Já tem uns quantos dias que estou com algumas anotações feitas em meus papéis de embrulho, para compor um escrito sobre a questão do Conselhos Comunitários... inclusive o título anotado era: “Conselhos Comunitários – Sociedades Secretas”, mas eis que hoje, depois de um relato de uma colega trabalhadora pública municipal de nossa comunidade, mudei o título para “Aqui não é espaço pra isso!” (depois conto mais sobre isso).
O tema relacionado à formação e qualificação dos Conselheiros Municipais Comunitários não é de hoje! Dentro do processo de democratização brasileira, apesar das dificuldades, foi possível garantir, formalmente, a participação da sociedade no controle social das ações do Estado. Qualquer pessoa que tenha atuado em políticas sociais ou que acompanha os movimentos sociais cuja atuação vem sendo absolutamente importante na promoção do protagonismo e da participação popular, sabe o quão caro nos é esse processo!
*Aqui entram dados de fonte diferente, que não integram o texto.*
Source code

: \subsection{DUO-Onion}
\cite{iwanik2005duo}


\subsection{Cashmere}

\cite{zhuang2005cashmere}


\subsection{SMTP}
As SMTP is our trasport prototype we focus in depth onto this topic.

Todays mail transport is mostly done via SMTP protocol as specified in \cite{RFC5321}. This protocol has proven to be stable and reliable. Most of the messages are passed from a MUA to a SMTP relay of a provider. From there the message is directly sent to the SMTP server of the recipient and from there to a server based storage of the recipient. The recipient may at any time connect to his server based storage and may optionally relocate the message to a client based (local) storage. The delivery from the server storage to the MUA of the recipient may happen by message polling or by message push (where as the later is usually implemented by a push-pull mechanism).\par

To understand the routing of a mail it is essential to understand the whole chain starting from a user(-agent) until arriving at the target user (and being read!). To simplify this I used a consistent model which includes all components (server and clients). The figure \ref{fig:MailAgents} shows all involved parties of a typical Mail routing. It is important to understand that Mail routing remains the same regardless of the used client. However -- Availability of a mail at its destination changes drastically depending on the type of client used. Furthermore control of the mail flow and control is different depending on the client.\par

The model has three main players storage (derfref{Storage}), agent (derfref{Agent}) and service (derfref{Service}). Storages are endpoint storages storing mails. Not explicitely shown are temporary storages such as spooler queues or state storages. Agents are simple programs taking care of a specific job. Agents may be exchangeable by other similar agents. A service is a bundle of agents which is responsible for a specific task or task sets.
Vejamos que, só para citar uma política específica, na lei do SUS (8080/90), que já tem 21 anos, foi deixado de fora, entre outras coisas, a garantia da participação do controle social, o que foi corrigido na 8142/90; portanto, essa participação não é mais uma condição a ser buscada formalmente, pois já existe, seja no campo da saúde, da educação, da assistência social, entre outros. Mas não podemos esquecer que, apesar de formalmente garantida, a participação popular ainda é algo a ser efetivamente produzido!
Isto posto, vale lembrar que os espaços de participação popular são os principais instrumentos que geram acontecimentos de mudança micro política no desenvolvimento das políticas sociais e, por consequência, na vida do cidadão que usufrui dos serviços públicos. As Conferências, os Fóruns, entre outros espaços de discussão, têm sido ferramentas preciosas na produção das políticas públicas.
Mas não podemos esquecer que as Conferências, na verdade, em muitas comunidades, têm sido realizadas de forma centralizada e com pouca participação de usuários e trabalhadores... raramente são realizadas etapas preparatórias de discussão... são Conferências esvaziadas de discussão e de participação... em muitas situações, os Trabalhadores são convocados a participar... em muitos casos, as “demandas” já são induzidas na pseudo-discussão e, é comum, a Conferência deliberar sobre dadas pautas e, depois, o Gestor fazer o Relatório Final, colocando no mesmo, aquilo que lhe dá nas telhas rachadas do autoritarismo.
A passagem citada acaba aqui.